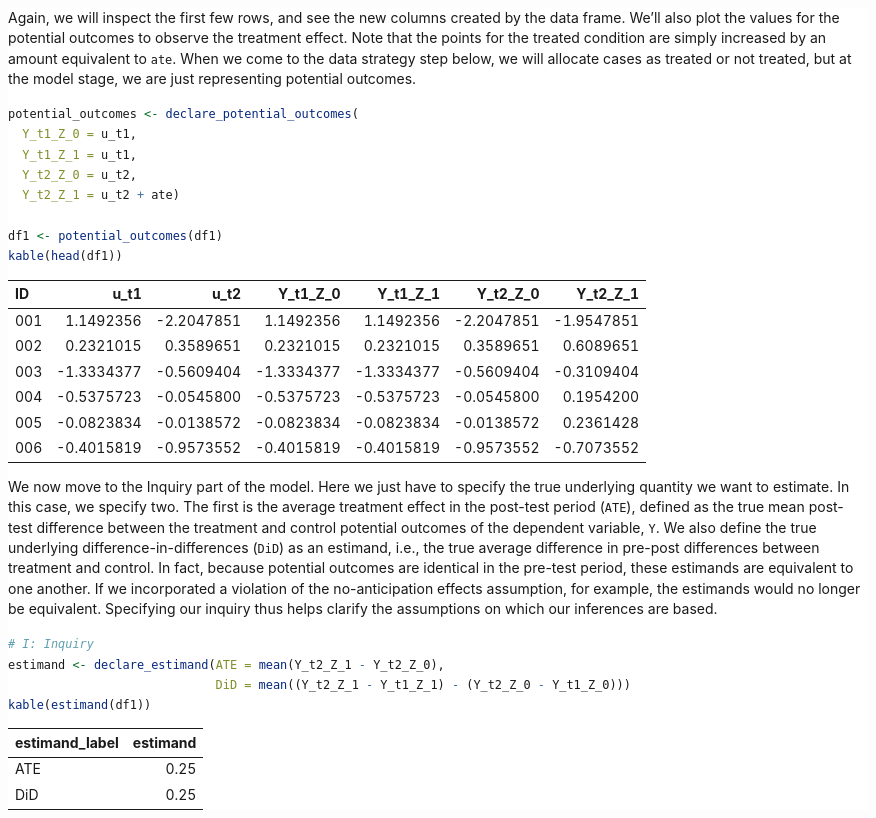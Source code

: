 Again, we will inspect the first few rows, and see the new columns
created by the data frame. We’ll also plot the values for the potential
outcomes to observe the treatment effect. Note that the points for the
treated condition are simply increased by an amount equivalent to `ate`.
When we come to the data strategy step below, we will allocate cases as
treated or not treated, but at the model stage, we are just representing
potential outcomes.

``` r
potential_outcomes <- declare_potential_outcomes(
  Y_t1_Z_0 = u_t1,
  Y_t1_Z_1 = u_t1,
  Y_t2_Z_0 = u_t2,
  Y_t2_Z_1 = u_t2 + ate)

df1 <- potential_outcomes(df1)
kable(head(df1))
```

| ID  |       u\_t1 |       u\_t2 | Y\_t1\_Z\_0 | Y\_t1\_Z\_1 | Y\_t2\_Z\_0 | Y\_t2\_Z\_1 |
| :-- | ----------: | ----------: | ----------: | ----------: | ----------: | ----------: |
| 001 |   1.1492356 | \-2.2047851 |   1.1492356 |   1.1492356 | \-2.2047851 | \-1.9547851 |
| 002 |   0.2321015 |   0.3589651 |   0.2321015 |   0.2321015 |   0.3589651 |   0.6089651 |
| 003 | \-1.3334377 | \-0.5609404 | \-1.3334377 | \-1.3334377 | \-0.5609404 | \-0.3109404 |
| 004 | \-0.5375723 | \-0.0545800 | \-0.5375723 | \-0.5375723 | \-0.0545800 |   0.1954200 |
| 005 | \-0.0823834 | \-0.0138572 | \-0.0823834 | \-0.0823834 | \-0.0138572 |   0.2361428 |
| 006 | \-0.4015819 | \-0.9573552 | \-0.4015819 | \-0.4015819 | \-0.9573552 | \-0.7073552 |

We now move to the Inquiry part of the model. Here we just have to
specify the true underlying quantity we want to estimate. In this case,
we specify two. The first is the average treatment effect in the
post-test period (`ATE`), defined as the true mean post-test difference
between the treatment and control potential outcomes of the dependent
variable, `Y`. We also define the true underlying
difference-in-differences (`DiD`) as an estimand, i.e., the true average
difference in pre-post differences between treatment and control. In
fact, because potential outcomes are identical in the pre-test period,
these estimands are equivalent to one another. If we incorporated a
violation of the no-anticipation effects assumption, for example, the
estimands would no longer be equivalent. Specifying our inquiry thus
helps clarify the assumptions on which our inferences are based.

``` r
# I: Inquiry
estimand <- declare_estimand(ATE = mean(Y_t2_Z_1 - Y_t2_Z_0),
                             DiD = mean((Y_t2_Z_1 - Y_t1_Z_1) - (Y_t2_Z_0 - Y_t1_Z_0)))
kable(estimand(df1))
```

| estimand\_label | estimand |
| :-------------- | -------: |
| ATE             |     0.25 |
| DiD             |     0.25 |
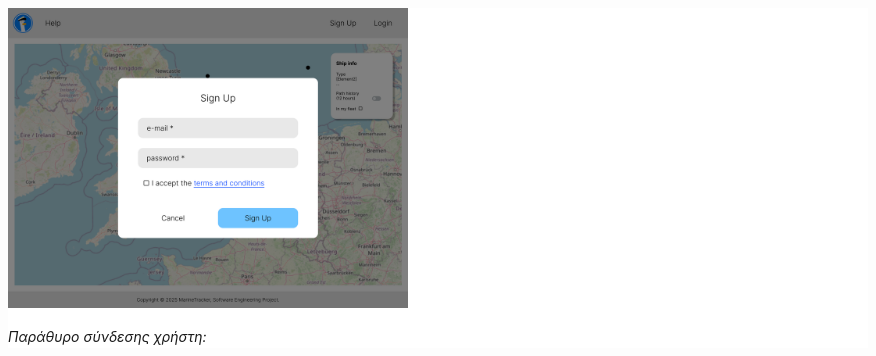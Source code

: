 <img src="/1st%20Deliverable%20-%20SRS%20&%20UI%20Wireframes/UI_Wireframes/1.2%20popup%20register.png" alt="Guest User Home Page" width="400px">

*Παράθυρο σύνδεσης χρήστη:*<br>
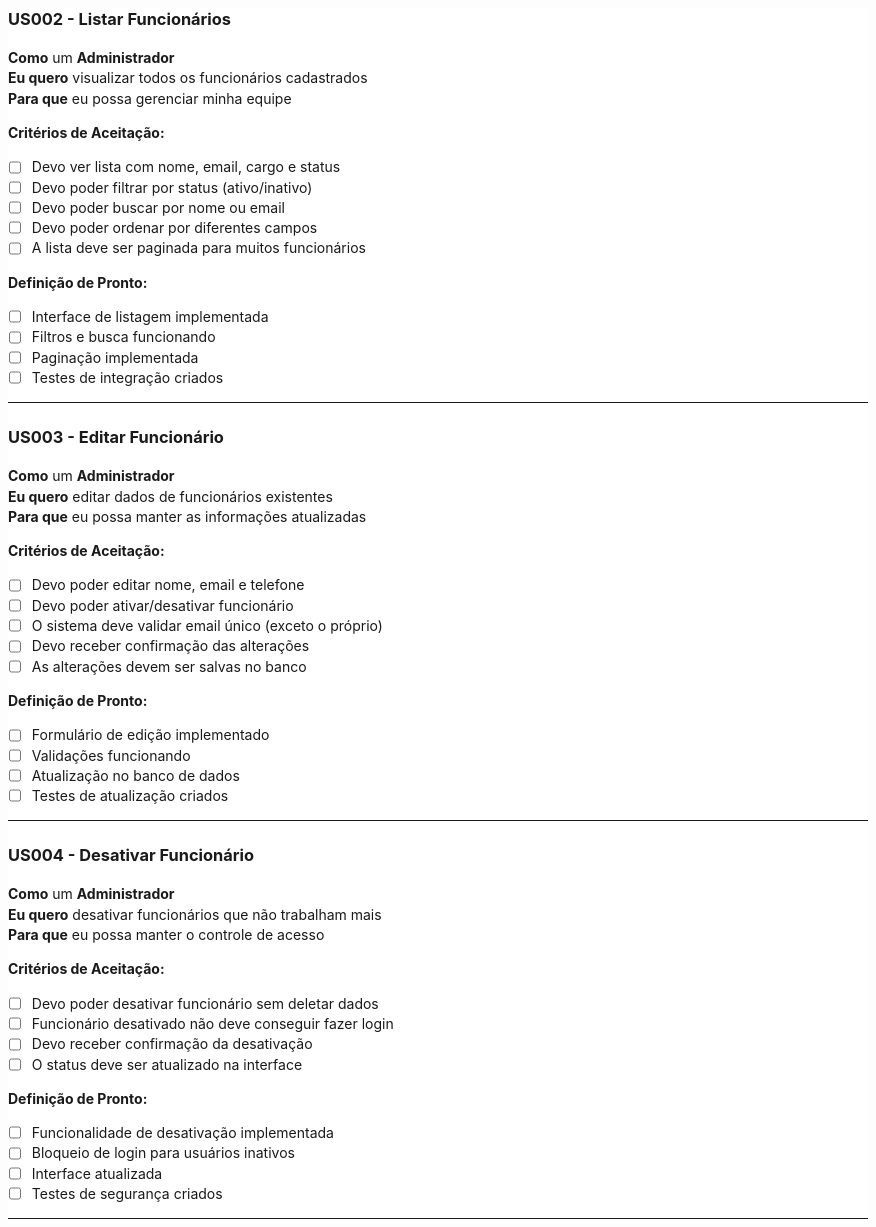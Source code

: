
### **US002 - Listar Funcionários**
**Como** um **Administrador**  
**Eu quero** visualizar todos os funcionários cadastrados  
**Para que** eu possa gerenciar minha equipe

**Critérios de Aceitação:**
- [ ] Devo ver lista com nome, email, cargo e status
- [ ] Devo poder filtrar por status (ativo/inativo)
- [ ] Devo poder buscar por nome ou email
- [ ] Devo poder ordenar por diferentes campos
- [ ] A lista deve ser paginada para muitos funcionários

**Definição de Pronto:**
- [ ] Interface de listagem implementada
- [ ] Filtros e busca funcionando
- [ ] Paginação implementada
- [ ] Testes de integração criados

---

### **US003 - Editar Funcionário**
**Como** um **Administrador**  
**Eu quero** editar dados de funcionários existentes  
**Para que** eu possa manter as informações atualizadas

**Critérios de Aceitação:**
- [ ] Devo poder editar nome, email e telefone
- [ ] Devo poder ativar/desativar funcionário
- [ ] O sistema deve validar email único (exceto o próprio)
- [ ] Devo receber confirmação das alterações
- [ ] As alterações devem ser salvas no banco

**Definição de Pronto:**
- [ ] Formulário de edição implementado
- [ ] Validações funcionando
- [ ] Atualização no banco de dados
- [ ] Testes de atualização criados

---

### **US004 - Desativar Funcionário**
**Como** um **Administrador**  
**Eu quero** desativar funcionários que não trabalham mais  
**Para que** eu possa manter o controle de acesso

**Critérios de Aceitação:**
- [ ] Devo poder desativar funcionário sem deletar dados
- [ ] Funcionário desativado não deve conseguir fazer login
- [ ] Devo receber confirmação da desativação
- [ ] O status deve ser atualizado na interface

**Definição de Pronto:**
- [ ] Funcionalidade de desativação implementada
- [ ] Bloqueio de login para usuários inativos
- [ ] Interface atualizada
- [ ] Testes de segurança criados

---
::::::
▶ **WORK INSTRUCTIONS**:
All of the data gets printed again exactly; the pictures do not.

▶ **WRITTEN ANSWER**:
Source code

: Again, we will inspect the first few rows, and see the new columns
created by the data frame. We’ll also plot the values for the potential
outcomes to observe the treatment effect. Note that the points for the
treated condition are simply increased by an amount equivalent to `ate`.
When we come to the data strategy step below, we will allocate cases as
treated or not treated, but at the model stage, we are just representing
potential outcomes.

``` r
potential_outcomes <- declare_potential_outcomes(
  Y_t1_Z_0 = u_t1,
  Y_t1_Z_1 = u_t1,
  Y_t2_Z_0 = u_t2,
  Y_t2_Z_1 = u_t2 + ate)

df1 <- potential_outcomes(df1)
kable(head(df1))
```

| ID  |       u\_t1 |       u\_t2 | Y\_t1\_Z\_0 | Y\_t1\_Z\_1 | Y\_t2\_Z\_0 | Y\_t2\_Z\_1 |
| :-- | ----------: | ----------: | ----------: | ----------: | ----------: | ----------: |
| 001 |   1.1492356 | \-2.2047851 |   1.1492356 |   1.1492356 | \-2.2047851 | \-1.9547851 |
| 002 |   0.2321015 |   0.3589651 |   0.2321015 |   0.2321015 |   0.3589651 |   0.6089651 |
| 003 | \-1.3334377 | \-0.5609404 | \-1.3334377 | \-1.3334377 | \-0.5609404 | \-0.3109404 |
| 004 | \-0.5375723 | \-0.0545800 | \-0.5375723 | \-0.5375723 | \-0.0545800 |   0.1954200 |
| 005 | \-0.0823834 | \-0.0138572 | \-0.0823834 | \-0.0823834 | \-0.0138572 |   0.2361428 |
| 006 | \-0.4015819 | \-0.9573552 | \-0.4015819 | \-0.4015819 | \-0.9573552 | \-0.7073552 |

We now move to the Inquiry part of the model. Here we just have to
specify the true underlying quantity we want to estimate. In this case,
we specify two. The first is the average treatment effect in the
post-test period (`ATE`), defined as the true mean post-test difference
between the treatment and control potential outcomes of the dependent
variable, `Y`. We also define the true underlying
difference-in-differences (`DiD`) as an estimand, i.e., the true average
difference in pre-post differences between treatment and control. In
fact, because potential outcomes are identical in the pre-test period,
these estimands are equivalent to one another. If we incorporated a
violation of the no-anticipation effects assumption, for example, the
estimands would no longer be equivalent. Specifying our inquiry thus
helps clarify the assumptions on which our inferences are based.

``` r
# I: Inquiry
estimand <- declare_estimand(ATE = mean(Y_t2_Z_1 - Y_t2_Z_0),
                             DiD = mean((Y_t2_Z_1 - Y_t1_Z_1) - (Y_t2_Z_0 - Y_t1_Z_0)))
kable(estimand(df1))
```

| estimand\_label | estimand |
| :-------------- | -------: |
| ATE             |     0.25 |
| DiD             |     0.25 |
Source code

: <img src="/1st%20Deliverable%20-%20SRS%20&%20UI%20Wireframes/UI_Wireframes/1.2%20popup%20register.png" alt="Guest User Home Page" width="400px">

*Παράθυρο σύνδεσης χρήστη:*<br>
Source code

:
### **US002 - Listar Funcionários**
**Como** um **Administrador**  
**Eu quero** visualizar todos os funcionários cadastrados  
**Para que** eu possa gerenciar minha equipe

**Critérios de Aceitação:**
- [ ] Devo ver lista com nome, email, cargo e status
- [ ] Devo poder filtrar por status (ativo/inativo)
- [ ] Devo poder buscar por nome ou email
- [ ] Devo poder ordenar por diferentes campos
- [ ] A lista deve ser paginada para muitos funcionários

**Definição de Pronto:**
- [ ] Interface de listagem implementada
- [ ] Filtros e busca funcionando
- [ ] Paginação implementada
- [ ] Testes de integração criados

---

### **US003 - Editar Funcionário**
**Como** um **Administrador**  
**Eu quero** editar dados de funcionários existentes  
**Para que** eu possa manter as informações atualizadas

**Critérios de Aceitação:**
- [ ] Devo poder editar nome, email e telefone
- [ ] Devo poder ativar/desativar funcionário
- [ ] O sistema deve validar email único (exceto o próprio)
- [ ] Devo receber confirmação das alterações
- [ ] As alterações devem ser salvas no banco

**Definição de Pronto:**
- [ ] Formulário de edição implementado
- [ ] Validações funcionando
- [ ] Atualização no banco de dados
- [ ] Testes de atualização criados

---

### **US004 - Desativar Funcionário**
**Como** um **Administrador**  
**Eu quero** desativar funcionários que não trabalham mais  
**Para que** eu possa manter o controle de acesso

**Critérios de Aceitação:**
- [ ] Devo poder desativar funcionário sem deletar dados
- [ ] Funcionário desativado não deve conseguir fazer login
- [ ] Devo receber confirmação da desativação
- [ ] O status deve ser atualizado na interface

**Definição de Pronto:**
- [ ] Funcionalidade de desativação implementada
- [ ] Bloqueio de login para usuários inativos
- [ ] Interface atualizada
- [ ] Testes de segurança criados

---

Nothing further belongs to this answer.